• [Supplied information]
=== Begin Enclosure ===

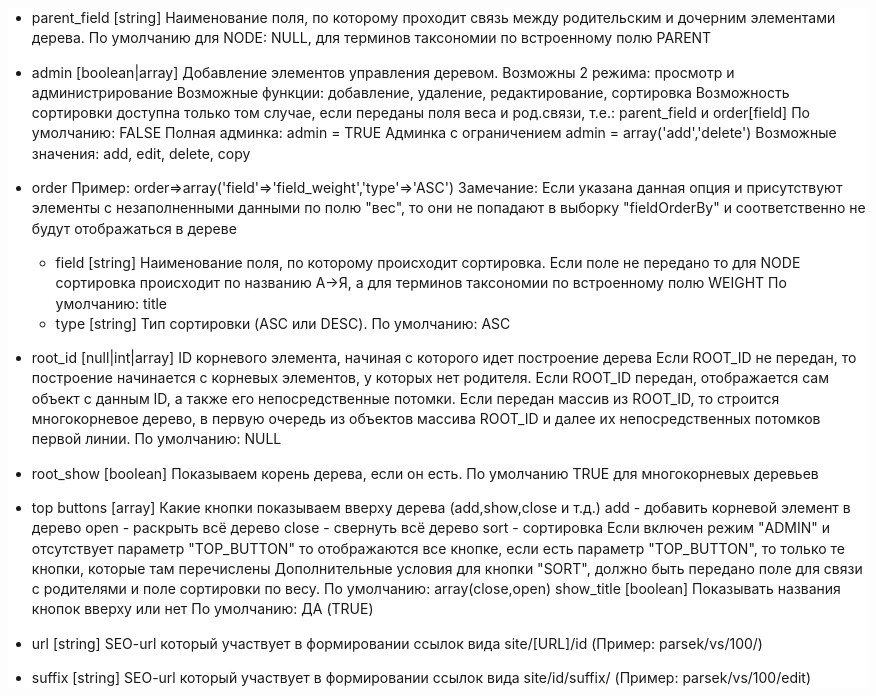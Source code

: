  * parent_field     [string]    Наименование поля, по которому проходит связь между родительским и дочерним элементами
                                дерева.
                                По умолчанию для NODE: NULL, для терминов таксономии по встроенному полю PARENT

 * admin      [boolean|array]   Добавление элементов управления деревом. Возможны 2 режима: просмотр и администрирование
                                Возможные функции: добавление, удаление, редактирование, сортировка
                                Возможность сортировки доступна только том случае, если переданы поля
                                веса и род.связи, т.е.: parent_field и order[field]
                                По умолчанию: FALSE
                                Полная админка: admin = TRUE
                                Админка с ограничением admin = array('add','delete')
                                Возможные значения: add, edit, delete, copy

 * order                        Пример: order=>array('field'=>'field_weight','type'=>'ASC')
                                Замечание: Если указана данная опция и присутствуют элементы с незаполненными
                                данными по полю "вес", то они не попадают в выборку "fieldOrderBy" и
                                соответственно не будут отображаться в дереве
    * field         [string]    Наименование поля, по которому происходит сортировка. Если поле не передано
                                то для NODE сортировка происходит по названию А->Я, а для терминов таксономии
                                по встроенному полю WEIGHT
                                По умолчанию: title
    * type          [string]    Тип сортировки (ASC или DESC).
                                По умолчанию: ASC

 * root_id     [null|int|array] ID корневого элемента, начиная с которого идет построение дерева
                                Если ROOT_ID не передан, то построение начинается с корневых
                                элементов, у которых нет родителя. Если ROOT_ID передан, отображается
                                сам объект с данным ID, а также его непосредственные потомки.
                                Если передан массив из ROOT_ID, то строится многокорневое дерево,
                                в первую очередь из объектов массива ROOT_ID и далее их непосредственных
                                потомков первой линии.
                                По умолчанию: NULL

 * root_show        [boolean]   Показываем корень дерева, если он есть. По умолчанию TRUE для многокорневых деревьев

 * top
    buttons         [array]     Какие кнопки показываем вверху дерева (add,show,close и т.д.)
                                add   - добавить корневой элемент в дерево
                                open  - раскрыть всё дерево
                                close - свернуть всё дерево
                                sort  - сортировка
                                Если включен режим "ADMIN" и отсутствует параметр "TOP_BUTTON" то отображаются
                                все кнопке, если есть параметр "TOP_BUTTON", то только те кнопки, которые там перечислены
                                Дополнительные условия для кнопки "SORT", должно быть передано поле для связи с родителями
                                и поле сортировки по весу.
                                По умолчанию: array(close,open)
    show_title      [boolean]   Показывать названия кнопок вверху или нет
                                По умолчанию: ДА (TRUE)

 * url              [string]    SEO-url который участвует в формировании ссылок вида site/[URL]/id (Пример: parsek/vs/100/)
 * suffix           [string]    SEO-url который участвует в формировании ссылок вида site/id/suffix/ (Пример: parsek/vs/100/edit)
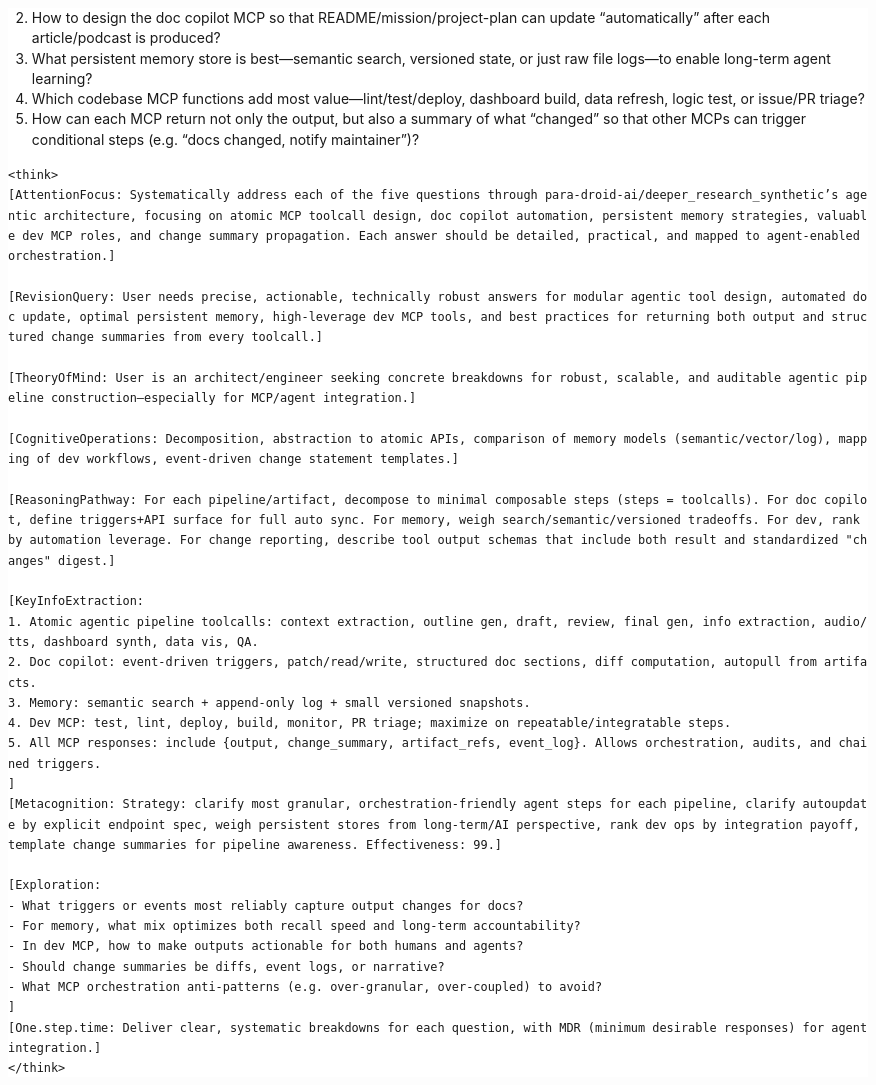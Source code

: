 2. How to design the doc copilot MCP so that README/mission/project-plan can update “automatically” after each article/podcast is produced?
3. What persistent memory store is best—semantic search, versioned state, or just raw file logs—to enable long-term agent learning?
4. Which codebase MCP functions add most value—lint/test/deploy, dashboard build, data refresh, logic test, or issue/PR triage?
5. How can each MCP return not only the output, but also a summary of what “changed” so that other MCPs can trigger conditional steps (e.g. “docs changed, notify maintainer”)?
```scratchpad
<think>
[AttentionFocus: Systematically address each of the five questions through para-droid-ai/deeper_research_synthetic’s agentic architecture, focusing on atomic MCP toolcall design, doc copilot automation, persistent memory strategies, valuable dev MCP roles, and change summary propagation. Each answer should be detailed, practical, and mapped to agent-enabled orchestration.]

[RevisionQuery: User needs precise, actionable, technically robust answers for modular agentic tool design, automated doc update, optimal persistent memory, high-leverage dev MCP tools, and best practices for returning both output and structured change summaries from every toolcall.]

[TheoryOfMind: User is an architect/engineer seeking concrete breakdowns for robust, scalable, and auditable agentic pipeline construction—especially for MCP/agent integration.]

[CognitiveOperations: Decomposition, abstraction to atomic APIs, comparison of memory models (semantic/vector/log), mapping of dev workflows, event-driven change statement templates.]

[ReasoningPathway: For each pipeline/artifact, decompose to minimal composable steps (steps = toolcalls). For doc copilot, define triggers+API surface for full auto sync. For memory, weigh search/semantic/versioned tradeoffs. For dev, rank by automation leverage. For change reporting, describe tool output schemas that include both result and standardized "changes" digest.]

[KeyInfoExtraction:
1. Atomic agentic pipeline toolcalls: context extraction, outline gen, draft, review, final gen, info extraction, audio/tts, dashboard synth, data vis, QA.
2. Doc copilot: event-driven triggers, patch/read/write, structured doc sections, diff computation, autopull from artifacts.
3. Memory: semantic search + append-only log + small versioned snapshots.
4. Dev MCP: test, lint, deploy, build, monitor, PR triage; maximize on repeatable/integratable steps.
5. All MCP responses: include {output, change_summary, artifact_refs, event_log}. Allows orchestration, audits, and chained triggers.
]
[Metacognition: Strategy: clarify most granular, orchestration-friendly agent steps for each pipeline, clarify autoupdate by explicit endpoint spec, weigh persistent stores from long-term/AI perspective, rank dev ops by integration payoff, template change summaries for pipeline awareness. Effectiveness: 99.]

[Exploration: 
- What triggers or events most reliably capture output changes for docs?
- For memory, what mix optimizes both recall speed and long-term accountability?
- In dev MCP, how to make outputs actionable for both humans and agents?
- Should change summaries be diffs, event logs, or narrative?
- What MCP orchestration anti-patterns (e.g. over-granular, over-coupled) to avoid?
]
[One.step.time: Deliver clear, systematic breakdowns for each question, with MDR (minimum desirable responses) for agent integration.]
</think>
```


[^1_1]: https://github.com/google-gemini/gemini-cli/blob/main/docs/tools/mcp-server.md
[^2_1]: https://github.com/para-droid-ai/deeper_research_synthetic
[^3_1]: https://github.com/para-droid-ai/deeper_research_synthetic
[^4_1]: https://github.com/para-droid-ai/deeper_research_synthetic
[^7_1]: https://github.com/google-gemini/gemini-cli/blob/main/docs/tools/mcp-server.md
[^7_2]: https://github.com/para-droid-ai/deeper_research_synthetic
[^7_3]: https://www.perplexity.ai/search/review-the-chat-logs-using-scr-zBWwWvtnRsm1CejECdNa8w?3=d
[^7_4]: https://github.com/para-droid-ai/scratchpad
[^7_5]: https://github.com/para-droid-ai/scratchpad/activity
[^7_6]: https://www.youtube.com/watch?v=NiUrm1ni7bE
[^7_7]: https://github.com/para-droid-ai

=== End Enclosure ===

• [Task to carry out] If "только" is in a line of the listing above, count that line; give the final number and nothing more.

• [Answer for the task] 2